Exercise aim
Read the entries below and pull out each line with the string "compare".

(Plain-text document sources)
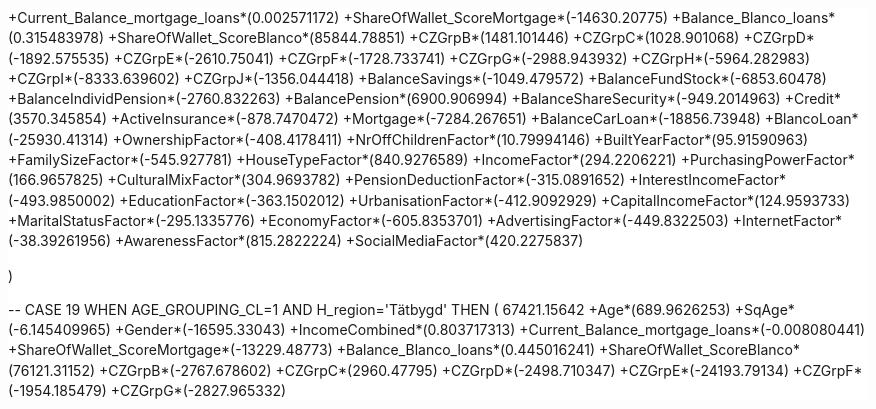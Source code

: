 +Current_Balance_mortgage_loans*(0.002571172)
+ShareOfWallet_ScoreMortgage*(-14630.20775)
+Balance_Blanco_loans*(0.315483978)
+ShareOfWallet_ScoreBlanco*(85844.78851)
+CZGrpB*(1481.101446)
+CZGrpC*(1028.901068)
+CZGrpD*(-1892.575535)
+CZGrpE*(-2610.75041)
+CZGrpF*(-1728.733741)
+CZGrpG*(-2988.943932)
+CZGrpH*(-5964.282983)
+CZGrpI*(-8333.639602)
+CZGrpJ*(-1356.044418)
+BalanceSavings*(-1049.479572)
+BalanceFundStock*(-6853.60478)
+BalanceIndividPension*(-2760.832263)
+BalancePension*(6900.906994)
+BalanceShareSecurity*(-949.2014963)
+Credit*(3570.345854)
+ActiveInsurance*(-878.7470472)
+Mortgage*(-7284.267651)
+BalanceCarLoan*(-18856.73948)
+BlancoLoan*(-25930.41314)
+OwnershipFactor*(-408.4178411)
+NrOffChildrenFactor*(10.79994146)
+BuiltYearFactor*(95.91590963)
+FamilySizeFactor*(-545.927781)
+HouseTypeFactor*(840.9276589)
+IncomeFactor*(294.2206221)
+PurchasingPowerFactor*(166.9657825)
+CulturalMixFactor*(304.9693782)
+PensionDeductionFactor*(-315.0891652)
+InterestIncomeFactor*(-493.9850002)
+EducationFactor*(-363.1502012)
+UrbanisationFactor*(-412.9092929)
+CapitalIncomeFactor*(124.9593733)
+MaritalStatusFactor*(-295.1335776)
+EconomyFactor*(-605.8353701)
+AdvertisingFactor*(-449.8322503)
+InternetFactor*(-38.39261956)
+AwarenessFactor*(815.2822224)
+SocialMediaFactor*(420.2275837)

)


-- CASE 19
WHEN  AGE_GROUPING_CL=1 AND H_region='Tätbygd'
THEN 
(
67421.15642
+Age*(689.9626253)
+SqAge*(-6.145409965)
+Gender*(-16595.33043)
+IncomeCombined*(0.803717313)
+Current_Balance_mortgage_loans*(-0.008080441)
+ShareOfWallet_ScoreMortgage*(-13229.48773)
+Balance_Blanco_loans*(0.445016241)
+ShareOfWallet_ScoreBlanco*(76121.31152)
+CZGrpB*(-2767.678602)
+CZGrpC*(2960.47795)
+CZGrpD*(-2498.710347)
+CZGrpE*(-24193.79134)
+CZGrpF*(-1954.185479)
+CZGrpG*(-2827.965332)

--

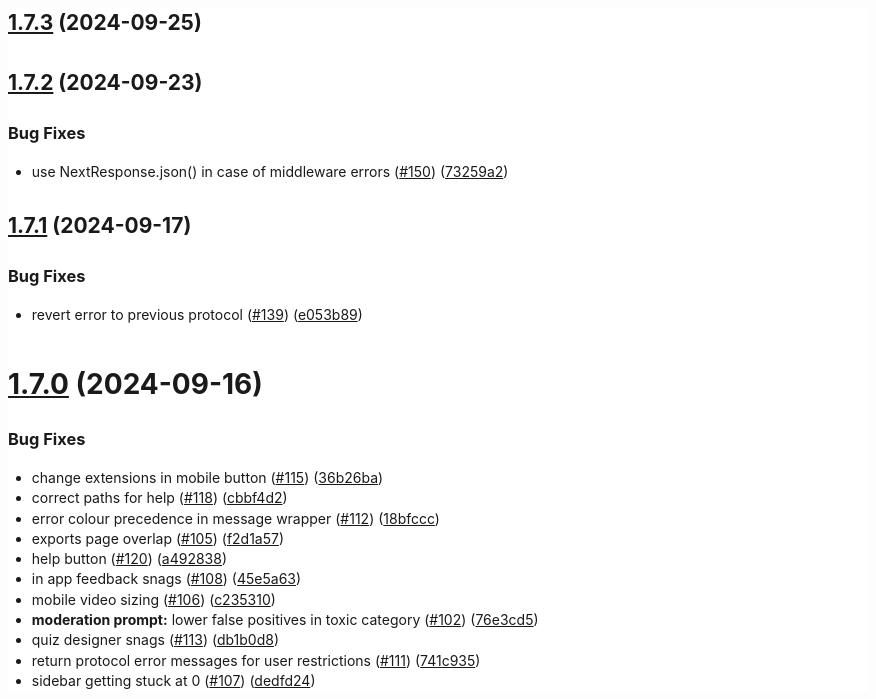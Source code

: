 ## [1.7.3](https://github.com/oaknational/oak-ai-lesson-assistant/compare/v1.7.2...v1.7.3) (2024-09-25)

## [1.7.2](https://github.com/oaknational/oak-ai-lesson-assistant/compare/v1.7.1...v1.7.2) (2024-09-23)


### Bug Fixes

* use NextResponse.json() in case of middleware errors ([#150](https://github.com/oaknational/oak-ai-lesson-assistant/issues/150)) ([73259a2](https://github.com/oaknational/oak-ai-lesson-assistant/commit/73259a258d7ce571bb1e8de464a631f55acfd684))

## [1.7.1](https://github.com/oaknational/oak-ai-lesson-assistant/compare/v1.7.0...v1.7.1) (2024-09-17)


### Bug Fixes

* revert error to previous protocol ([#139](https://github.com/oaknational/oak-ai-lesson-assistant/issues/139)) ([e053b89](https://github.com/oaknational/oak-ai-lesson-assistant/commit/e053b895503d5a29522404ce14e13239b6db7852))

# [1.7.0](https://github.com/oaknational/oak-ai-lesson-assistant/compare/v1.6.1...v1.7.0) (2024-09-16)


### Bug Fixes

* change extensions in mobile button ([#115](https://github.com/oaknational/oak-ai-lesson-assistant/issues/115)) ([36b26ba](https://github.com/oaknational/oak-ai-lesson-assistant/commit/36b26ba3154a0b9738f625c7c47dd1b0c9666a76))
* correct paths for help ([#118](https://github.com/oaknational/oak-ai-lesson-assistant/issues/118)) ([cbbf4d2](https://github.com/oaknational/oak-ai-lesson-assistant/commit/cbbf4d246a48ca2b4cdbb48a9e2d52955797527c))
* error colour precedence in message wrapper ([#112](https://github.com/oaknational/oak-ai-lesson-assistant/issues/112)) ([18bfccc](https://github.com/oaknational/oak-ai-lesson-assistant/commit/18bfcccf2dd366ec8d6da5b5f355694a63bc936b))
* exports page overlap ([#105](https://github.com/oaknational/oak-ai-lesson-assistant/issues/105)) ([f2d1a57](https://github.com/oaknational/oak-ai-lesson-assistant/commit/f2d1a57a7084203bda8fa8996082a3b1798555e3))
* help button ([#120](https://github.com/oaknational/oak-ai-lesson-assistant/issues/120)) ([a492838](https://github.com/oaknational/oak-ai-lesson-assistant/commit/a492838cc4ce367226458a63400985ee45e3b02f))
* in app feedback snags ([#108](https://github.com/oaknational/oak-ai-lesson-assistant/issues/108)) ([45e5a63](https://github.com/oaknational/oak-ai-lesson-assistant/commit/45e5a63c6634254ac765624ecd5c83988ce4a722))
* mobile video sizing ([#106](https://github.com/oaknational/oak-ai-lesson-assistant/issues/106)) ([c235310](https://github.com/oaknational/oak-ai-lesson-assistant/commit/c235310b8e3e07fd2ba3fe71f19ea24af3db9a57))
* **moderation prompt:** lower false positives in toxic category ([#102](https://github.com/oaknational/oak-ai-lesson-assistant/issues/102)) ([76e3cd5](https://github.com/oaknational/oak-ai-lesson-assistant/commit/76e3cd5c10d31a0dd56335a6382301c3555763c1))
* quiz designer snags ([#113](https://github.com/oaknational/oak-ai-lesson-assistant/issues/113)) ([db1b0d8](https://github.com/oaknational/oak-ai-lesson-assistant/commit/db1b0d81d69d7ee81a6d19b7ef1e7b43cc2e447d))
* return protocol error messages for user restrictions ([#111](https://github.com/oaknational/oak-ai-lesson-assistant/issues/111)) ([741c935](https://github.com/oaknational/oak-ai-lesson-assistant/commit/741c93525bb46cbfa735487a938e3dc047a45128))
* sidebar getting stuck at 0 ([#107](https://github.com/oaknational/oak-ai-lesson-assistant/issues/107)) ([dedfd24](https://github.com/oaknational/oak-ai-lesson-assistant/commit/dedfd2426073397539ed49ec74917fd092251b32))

Finished task
: ## [1.7.3](https://github.com/oaknational/oak-ai-lesson-assistant/compare/v1.7.2...v1.7.3) (2024-09-25)
## [1.7.2](https://github.com/oaknational/oak-ai-lesson-assistant/compare/v1.7.1...v1.7.2) (2024-09-23)
## [1.7.1](https://github.com/oaknational/oak-ai-lesson-assistant/compare/v1.7.0...v1.7.1) (2024-09-17)
# [1.7.0](https://github.com/oaknational/oak-ai-lesson-assistant/compare/v1.6.1...v1.7.0) (2024-09-16)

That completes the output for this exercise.